[Opening Material provided section]

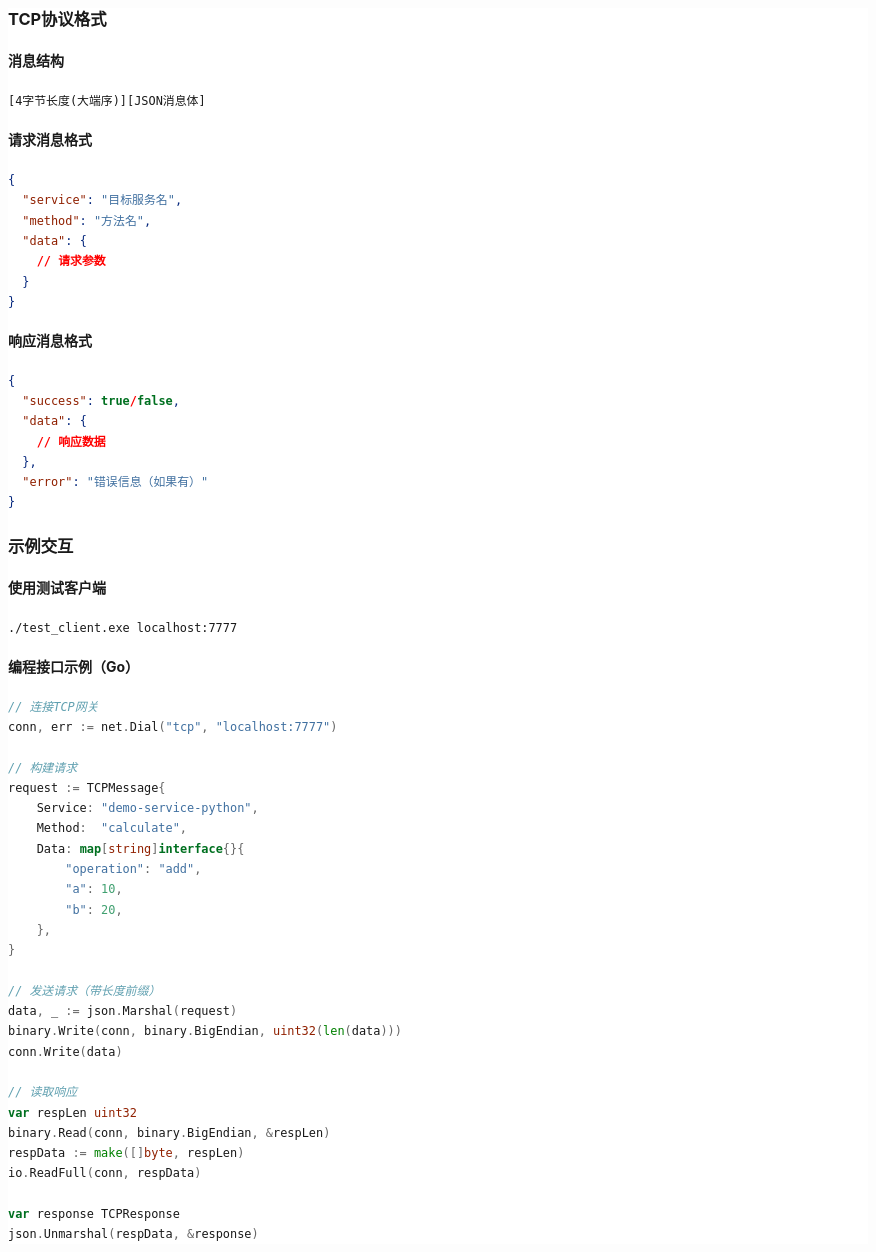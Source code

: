 ### TCP协议格式

#### 消息结构
```
[4字节长度(大端序)][JSON消息体]
```

#### 请求消息格式
```json
{
  "service": "目标服务名",
  "method": "方法名",
  "data": {
    // 请求参数
  }
}
```

#### 响应消息格式
```json
{
  "success": true/false,
  "data": {
    // 响应数据
  },
  "error": "错误信息（如果有）"
}
```

### 示例交互

#### 使用测试客户端
```bash
./test_client.exe localhost:7777
```

#### 编程接口示例（Go）
```go
// 连接TCP网关
conn, err := net.Dial("tcp", "localhost:7777")

// 构建请求
request := TCPMessage{
    Service: "demo-service-python",
    Method:  "calculate",
    Data: map[string]interface{}{
        "operation": "add",
        "a": 10,
        "b": 20,
    },
}

// 发送请求（带长度前缀）
data, _ := json.Marshal(request)
binary.Write(conn, binary.BigEndian, uint32(len(data)))
conn.Write(data)

// 读取响应
var respLen uint32
binary.Read(conn, binary.BigEndian, &respLen)
respData := make([]byte, respLen)
io.ReadFull(conn, respData)

var response TCPResponse
json.Unmarshal(respData, &response)
```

[Closing Material provided section]

Description of the task: Return, word for word, the lines from the one containing "#### 使用测试客户端" through the end of the data above, both ends included, and nothing else.

Result for this exercise:
#### 使用测试客户端
```bash
./test_client.exe localhost:7777
```

#### 编程接口示例（Go）
```go
// 连接TCP网关
conn, err := net.Dial("tcp", "localhost:7777")

// 构建请求
request := TCPMessage{
    Service: "demo-service-python",
    Method:  "calculate",
    Data: map[string]interface{}{
        "operation": "add",
        "a": 10,
        "b": 20,
    },
}

// 发送请求（带长度前缀）
data, _ := json.Marshal(request)
binary.Write(conn, binary.BigEndian, uint32(len(data)))
conn.Write(data)

// 读取响应
var respLen uint32
binary.Read(conn, binary.BigEndian, &respLen)
respData := make([]byte, respLen)
io.ReadFull(conn, respData)

var response TCPResponse
json.Unmarshal(respData, &response)
```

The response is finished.